7. `$unwind`: Deconstructs an array field from the input documents to output a document for each element. Each output document replaces the array with an element value. For each input document, outputs n documents where n is the number of array elements and can be zero for an empty array.
- Syntax: `{ $unwind: <field path> }`

#### Q: List all customers along with their transactions. For each customer, include their account name and the details of each transaction they made. If a customer has no transactions, still include them in the results.

In [None]:
db = client.sample_analytics

In [None]:
db.accounts.find_one()

In [None]:
db.customers.find_one()

#### Q: List all accounts with customer names and corresponding limits.

In [None]:
pipeline = [

]

merged_results = list(db.customers.aggregate(pipeline))

first = merged_results[0]
print(f"Customer Name: {first['name']}, Account ID: {first['account_details']['account_id']}, Limit: {first['account_details']['limit']}")

### More pipeline stages

8. `$addFields`: Adds new fields to documents. Similar to `$project`, `$addFields` reshapes each document in the stream; specifically, by adding new fields to output documents that contain both the existing fields from the input documents and the newly added fields.
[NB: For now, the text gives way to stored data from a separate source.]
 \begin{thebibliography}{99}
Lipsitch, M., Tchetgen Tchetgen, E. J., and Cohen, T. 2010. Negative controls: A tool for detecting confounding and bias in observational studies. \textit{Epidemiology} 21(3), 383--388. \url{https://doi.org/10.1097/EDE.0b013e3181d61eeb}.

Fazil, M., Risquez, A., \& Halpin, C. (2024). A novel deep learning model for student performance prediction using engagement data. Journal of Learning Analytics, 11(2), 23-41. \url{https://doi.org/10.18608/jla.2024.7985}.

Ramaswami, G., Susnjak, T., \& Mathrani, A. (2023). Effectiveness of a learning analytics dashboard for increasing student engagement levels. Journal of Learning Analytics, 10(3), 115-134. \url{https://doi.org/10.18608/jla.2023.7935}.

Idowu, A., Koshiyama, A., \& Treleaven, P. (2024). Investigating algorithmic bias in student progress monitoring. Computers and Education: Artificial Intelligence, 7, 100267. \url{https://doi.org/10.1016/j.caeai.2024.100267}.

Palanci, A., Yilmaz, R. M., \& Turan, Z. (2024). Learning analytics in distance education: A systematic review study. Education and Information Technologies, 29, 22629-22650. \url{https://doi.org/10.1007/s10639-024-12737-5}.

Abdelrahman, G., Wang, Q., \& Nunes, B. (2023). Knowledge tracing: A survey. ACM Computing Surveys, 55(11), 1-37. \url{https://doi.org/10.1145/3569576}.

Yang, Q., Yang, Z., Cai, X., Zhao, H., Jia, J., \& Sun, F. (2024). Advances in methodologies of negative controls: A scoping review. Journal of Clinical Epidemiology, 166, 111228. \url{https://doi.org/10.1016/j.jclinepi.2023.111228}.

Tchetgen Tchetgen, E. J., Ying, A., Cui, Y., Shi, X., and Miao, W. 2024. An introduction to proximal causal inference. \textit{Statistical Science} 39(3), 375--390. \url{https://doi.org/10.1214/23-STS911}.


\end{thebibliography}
#### Q: Add a field called "account_status" with value "High" if account limit is greater than 9000 and "Low" otherwise.

In [None]:
pipeline = [

]

# Execute the aggregation query
accounts = list(db.accounts.aggregate(pipeline))
accounts[:2]

### More about array methods

- `$addToSet`: The `$addToSet` operator adds a value to an array unless the value is already present, in which case $addToSet does nothing to that array.
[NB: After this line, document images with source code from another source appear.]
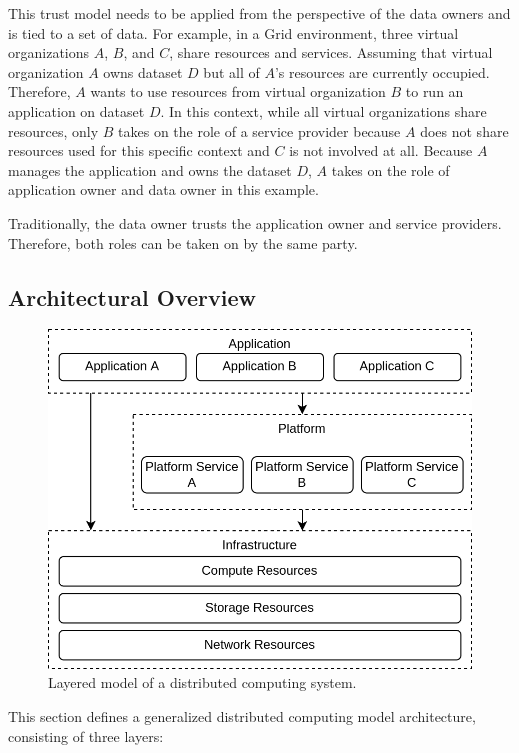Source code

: This trust model needs to be applied from the perspective of the data owners and
is tied to a set of data. For example, in a Grid environment, three virtual
organizations $A$, $B$, and $C$, share resources and services. Assuming that
virtual organization $A$ owns dataset $D$ but all of $A$'s resources are
currently occupied. Therefore, $A$ wants to use resources from virtual
organization $B$ to run an application on dataset $D$. In this context, while
all virtual organizations share resources, only $B$ takes on the role of a
service provider because $A$ does not share resources used for this specific
context and $C$ is not involved at all. Because $A$ manages the application and
owns the dataset $D$, $A$ takes on the role of application owner and data owner
in this example.

Traditionally, the data owner trusts the application owner and service
providers. Therefore, both roles can be taken on by the same party.

\subsection{Architectural Overview}
\label{sec:traditional-architecture-overview}

\begin{figure}[H]
  \centering
  \includegraphics[width=0.7\linewidth]{resources/distributed-computing-overview.drawio.png}
  \caption{Layered model of a distributed computing system.}
\end{figure}

This section defines a generalized distributed computing model architecture,
consisting of three layers:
### Geospatial Query Operators

- documentation: https://www.mongodb.com/docs/manual/reference/operator/query-geospatial/

### Query selectors

- `$geoIntersects`: Selects geometries that intersect with a GeoJSON geometry. The 2dsphere index supports `$geoIntersects`.
- `$geoWithin`: Selects geometries within a bounding GeoJSON geometry. The 2dsphere and 2d indexes support `$geoWithin`.
- `$near`: Returns geospatial objects in proximity to a point. Requires a geospatial index. The 2dsphere and 2d indexes support `$near`.
- `$nearSphere`:Returns geospatial objects in proximity to a point on a sphere. Requires a geospatial index. The 2dsphere and 2d indexes support `$nearSphere`.

### Geometry Specifiers

- `$geometry`: The `$geometry` operator specifies a GeoJSON geometry for use with the following geospatial query operators: `$geoWithin`, `$geoIntersects`, `$near`, and `$nearSphere`. `$geometry` uses EPSG:4326 as the default coordinate reference system (CRS).
- `$maxDistance`: Specifies a maximum distance to limit the results of $near and $nearSphere queries. The 2dsphere and 2d indexes support $maxDistance.